Twenty-Ninth Sunday in Ordinary Time ~ Year C

Spiritual Reflection

Twenty-Ninth Sunday in Ordinary Time ~ Year C (pdf)

Jesus told his disciples a parable about the necessity for them to pray always without becoming weary. Lk 18:1

In the light of faith, the most important activity in our day is prayer. It must take precedence over all other activities. Contact with God determines the value and importance of our work. Its efficacy depends on what is, as it were, in the back room; therefore it may depend on your knees that might be hurting very much from kneeling.

According to (Saint) John Paul II, it is not important what you do; it is important who you are. It is important that you are like this pope, a person of faith and prayer. When a Christian, as a disciple of Christ, stops being a person of prayer, he becomes useless to the world; he becomes like tasteless salt worth only to be “trampled underfoot” (cf. Mt 5:13).
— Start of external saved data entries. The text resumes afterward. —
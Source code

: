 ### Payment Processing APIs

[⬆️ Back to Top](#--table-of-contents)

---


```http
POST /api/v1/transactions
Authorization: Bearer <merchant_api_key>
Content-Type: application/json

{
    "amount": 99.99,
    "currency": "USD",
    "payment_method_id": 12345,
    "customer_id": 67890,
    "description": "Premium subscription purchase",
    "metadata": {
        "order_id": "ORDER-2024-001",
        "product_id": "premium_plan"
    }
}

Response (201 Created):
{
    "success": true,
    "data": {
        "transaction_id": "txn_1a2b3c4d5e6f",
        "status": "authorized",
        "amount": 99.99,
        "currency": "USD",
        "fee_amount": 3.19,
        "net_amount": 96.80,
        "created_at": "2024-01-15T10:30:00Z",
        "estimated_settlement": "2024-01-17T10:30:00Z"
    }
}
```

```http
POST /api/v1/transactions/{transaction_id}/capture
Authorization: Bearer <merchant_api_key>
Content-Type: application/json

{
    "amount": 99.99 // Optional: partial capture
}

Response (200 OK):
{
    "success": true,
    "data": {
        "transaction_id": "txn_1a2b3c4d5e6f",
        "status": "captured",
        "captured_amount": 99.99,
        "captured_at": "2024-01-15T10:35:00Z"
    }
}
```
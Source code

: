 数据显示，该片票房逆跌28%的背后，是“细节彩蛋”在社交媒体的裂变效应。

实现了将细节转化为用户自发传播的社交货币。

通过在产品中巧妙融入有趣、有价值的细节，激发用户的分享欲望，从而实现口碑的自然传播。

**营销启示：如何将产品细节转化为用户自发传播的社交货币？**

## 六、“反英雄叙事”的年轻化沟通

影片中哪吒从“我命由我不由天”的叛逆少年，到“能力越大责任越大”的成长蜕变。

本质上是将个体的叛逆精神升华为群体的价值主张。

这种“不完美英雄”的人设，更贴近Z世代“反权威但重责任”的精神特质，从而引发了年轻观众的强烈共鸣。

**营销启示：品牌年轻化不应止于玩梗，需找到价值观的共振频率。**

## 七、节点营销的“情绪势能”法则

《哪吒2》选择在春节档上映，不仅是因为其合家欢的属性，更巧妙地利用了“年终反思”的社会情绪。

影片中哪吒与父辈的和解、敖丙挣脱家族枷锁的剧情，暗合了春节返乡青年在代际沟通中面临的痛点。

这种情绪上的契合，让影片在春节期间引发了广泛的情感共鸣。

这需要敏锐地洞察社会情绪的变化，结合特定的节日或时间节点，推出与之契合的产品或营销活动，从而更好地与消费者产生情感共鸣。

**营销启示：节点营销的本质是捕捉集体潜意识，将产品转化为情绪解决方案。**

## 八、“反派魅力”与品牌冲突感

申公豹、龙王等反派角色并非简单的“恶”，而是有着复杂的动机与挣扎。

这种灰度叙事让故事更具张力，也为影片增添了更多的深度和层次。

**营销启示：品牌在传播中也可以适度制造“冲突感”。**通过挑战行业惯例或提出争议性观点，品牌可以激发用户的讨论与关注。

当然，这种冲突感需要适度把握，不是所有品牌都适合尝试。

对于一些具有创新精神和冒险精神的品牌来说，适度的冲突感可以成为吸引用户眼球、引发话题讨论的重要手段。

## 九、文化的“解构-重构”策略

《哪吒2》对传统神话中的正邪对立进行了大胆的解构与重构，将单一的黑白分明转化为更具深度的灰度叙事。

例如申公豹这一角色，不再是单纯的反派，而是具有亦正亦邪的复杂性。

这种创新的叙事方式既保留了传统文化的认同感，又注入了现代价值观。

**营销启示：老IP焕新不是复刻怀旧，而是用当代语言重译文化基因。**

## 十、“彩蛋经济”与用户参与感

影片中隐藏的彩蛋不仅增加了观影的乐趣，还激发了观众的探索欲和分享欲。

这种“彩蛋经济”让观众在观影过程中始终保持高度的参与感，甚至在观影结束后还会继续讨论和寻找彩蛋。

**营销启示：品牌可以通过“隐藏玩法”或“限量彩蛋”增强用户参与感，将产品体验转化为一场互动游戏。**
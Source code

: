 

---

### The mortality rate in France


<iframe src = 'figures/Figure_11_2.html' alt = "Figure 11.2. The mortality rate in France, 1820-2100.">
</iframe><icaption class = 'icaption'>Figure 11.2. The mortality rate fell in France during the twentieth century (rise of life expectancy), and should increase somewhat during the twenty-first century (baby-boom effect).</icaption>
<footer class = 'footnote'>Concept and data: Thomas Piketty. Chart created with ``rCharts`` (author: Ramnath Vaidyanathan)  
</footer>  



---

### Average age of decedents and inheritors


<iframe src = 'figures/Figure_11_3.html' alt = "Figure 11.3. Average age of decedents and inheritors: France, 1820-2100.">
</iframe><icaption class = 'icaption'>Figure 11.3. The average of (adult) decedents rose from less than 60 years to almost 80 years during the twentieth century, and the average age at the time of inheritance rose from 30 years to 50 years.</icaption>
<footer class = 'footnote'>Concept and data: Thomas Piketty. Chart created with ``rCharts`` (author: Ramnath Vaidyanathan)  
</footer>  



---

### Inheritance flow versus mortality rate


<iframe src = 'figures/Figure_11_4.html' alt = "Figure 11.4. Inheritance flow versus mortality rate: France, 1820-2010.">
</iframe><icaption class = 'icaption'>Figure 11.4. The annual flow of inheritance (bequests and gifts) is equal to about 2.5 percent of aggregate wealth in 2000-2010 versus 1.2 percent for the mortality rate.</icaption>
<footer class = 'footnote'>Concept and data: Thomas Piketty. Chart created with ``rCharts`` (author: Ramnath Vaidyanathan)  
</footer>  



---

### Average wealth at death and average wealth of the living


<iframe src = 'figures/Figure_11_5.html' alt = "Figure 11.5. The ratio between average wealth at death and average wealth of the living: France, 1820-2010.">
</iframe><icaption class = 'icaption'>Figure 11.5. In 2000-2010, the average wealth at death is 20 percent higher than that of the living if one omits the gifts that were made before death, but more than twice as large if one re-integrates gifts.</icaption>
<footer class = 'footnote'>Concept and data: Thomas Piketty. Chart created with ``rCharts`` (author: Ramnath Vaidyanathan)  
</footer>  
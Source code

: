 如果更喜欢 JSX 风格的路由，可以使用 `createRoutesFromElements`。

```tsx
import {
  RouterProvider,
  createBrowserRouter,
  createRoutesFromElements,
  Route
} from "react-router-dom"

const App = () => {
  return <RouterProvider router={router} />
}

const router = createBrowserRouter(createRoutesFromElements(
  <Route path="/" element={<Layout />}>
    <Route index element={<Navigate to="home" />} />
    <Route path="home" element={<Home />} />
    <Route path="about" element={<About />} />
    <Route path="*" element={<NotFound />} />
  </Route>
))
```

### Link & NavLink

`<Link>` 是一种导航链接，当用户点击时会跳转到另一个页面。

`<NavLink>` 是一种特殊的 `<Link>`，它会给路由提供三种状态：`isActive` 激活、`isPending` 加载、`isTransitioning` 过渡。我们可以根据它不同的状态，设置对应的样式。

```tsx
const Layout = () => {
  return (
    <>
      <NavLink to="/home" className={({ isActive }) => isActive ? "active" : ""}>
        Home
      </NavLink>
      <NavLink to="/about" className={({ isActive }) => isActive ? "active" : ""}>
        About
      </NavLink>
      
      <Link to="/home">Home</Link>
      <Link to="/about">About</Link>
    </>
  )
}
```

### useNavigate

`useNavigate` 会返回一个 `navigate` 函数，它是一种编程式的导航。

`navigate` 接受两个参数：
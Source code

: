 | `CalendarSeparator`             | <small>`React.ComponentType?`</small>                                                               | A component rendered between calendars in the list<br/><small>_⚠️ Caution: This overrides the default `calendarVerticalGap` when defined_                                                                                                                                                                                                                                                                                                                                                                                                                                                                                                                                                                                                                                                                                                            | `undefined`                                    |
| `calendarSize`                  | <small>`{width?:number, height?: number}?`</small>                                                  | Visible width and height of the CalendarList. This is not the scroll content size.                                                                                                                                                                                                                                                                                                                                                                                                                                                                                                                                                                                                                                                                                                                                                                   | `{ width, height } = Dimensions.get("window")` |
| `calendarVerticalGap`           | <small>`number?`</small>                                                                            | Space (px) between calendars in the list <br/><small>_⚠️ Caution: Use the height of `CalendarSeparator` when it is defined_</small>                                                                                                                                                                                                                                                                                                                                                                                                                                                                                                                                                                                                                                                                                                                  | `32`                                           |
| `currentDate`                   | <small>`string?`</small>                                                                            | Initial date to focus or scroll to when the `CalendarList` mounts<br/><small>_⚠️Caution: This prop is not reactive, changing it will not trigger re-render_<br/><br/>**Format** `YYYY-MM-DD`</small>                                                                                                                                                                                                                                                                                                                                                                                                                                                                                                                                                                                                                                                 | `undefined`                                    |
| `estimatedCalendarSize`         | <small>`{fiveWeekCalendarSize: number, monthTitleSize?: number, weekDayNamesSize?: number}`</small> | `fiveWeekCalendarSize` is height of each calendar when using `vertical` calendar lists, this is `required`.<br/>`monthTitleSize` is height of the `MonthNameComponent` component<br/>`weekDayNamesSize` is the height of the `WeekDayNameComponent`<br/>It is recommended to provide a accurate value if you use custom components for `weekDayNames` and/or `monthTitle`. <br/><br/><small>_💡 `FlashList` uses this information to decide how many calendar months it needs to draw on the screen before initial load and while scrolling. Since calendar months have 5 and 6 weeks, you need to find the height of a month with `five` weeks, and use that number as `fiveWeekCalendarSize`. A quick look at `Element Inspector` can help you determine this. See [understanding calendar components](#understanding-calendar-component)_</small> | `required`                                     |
The issue of prayer is a major issue in our Christian vocation. By praying, we not only pay homage to Christ on our own behalf, but we worship Him in the name of the whole world, which either does not know how, is unable to, or does not want to pray. One thing is certain: if we do not pray, no one will need us. The world does not need empty souls and hearts. When we ask what the relationship is between prayer and action, then the priority of prayer and sacrifice should be emphasized more than action. We can bring God into the lives of children whom we catechize at home or in school only to the extent of our having begged for it earlier on our knees. The issue of the relationship between prayer and action can be summarized in this statement: all authentic action is born of prayer and contemplation. For everything that is great in this world comes from God; everything that is great in this world is born of sacrifice and prayer.

Prayer is the crucial issue for every Christian. You are as much a Christian as you are capable of praying. Prayer and its particular stages are signs and indications of your closeness to or distance from God. The stages on your path to God are indicated by various stages of prayer. At each one there is a different form and kind of prayer because prayer is the expression of your bond with God…

We must continuously learn to pray. It is a task that stands before us in all times. The actual form of our prayer cannot be sufficient for us. We should continually advance and develop it…

Faith has a decisive influence on what you pray for and on the intensity of your prayer. If faith changes our mentality and tells us to put God in first place then, to the extent of its growth, our prayer will be increasingly simplified. It will become more and more subordinate to the work of the Holy Spirit (cf. Rom 8:26- 27) and ever more concerned with the matters of the Kingdom.

Tadeusz Dajczer, The Gift of Faith, pp. 227-230

References from the Catechism of the Catholic Church

2742 "Pray constantly . . . always and for everything giving thanks in the name of our Lord Jesus Christ to God the Father."33 St. Paul adds, "Pray at all times in the Spirit, with all prayer and supplication. To that end keep alert with all perseverance making supplication for all the saints."34 For "we have not been commanded to work, to keep watch and to fast constantly, but it has been laid down that we are to pray without ceasing."35 This tireless fervor can come only from love. Against our dullness and laziness, the battle of prayer is that of humble, trusting, and persevering love. This love opens our hearts to three enlightening and life-giving facts of faith about prayer.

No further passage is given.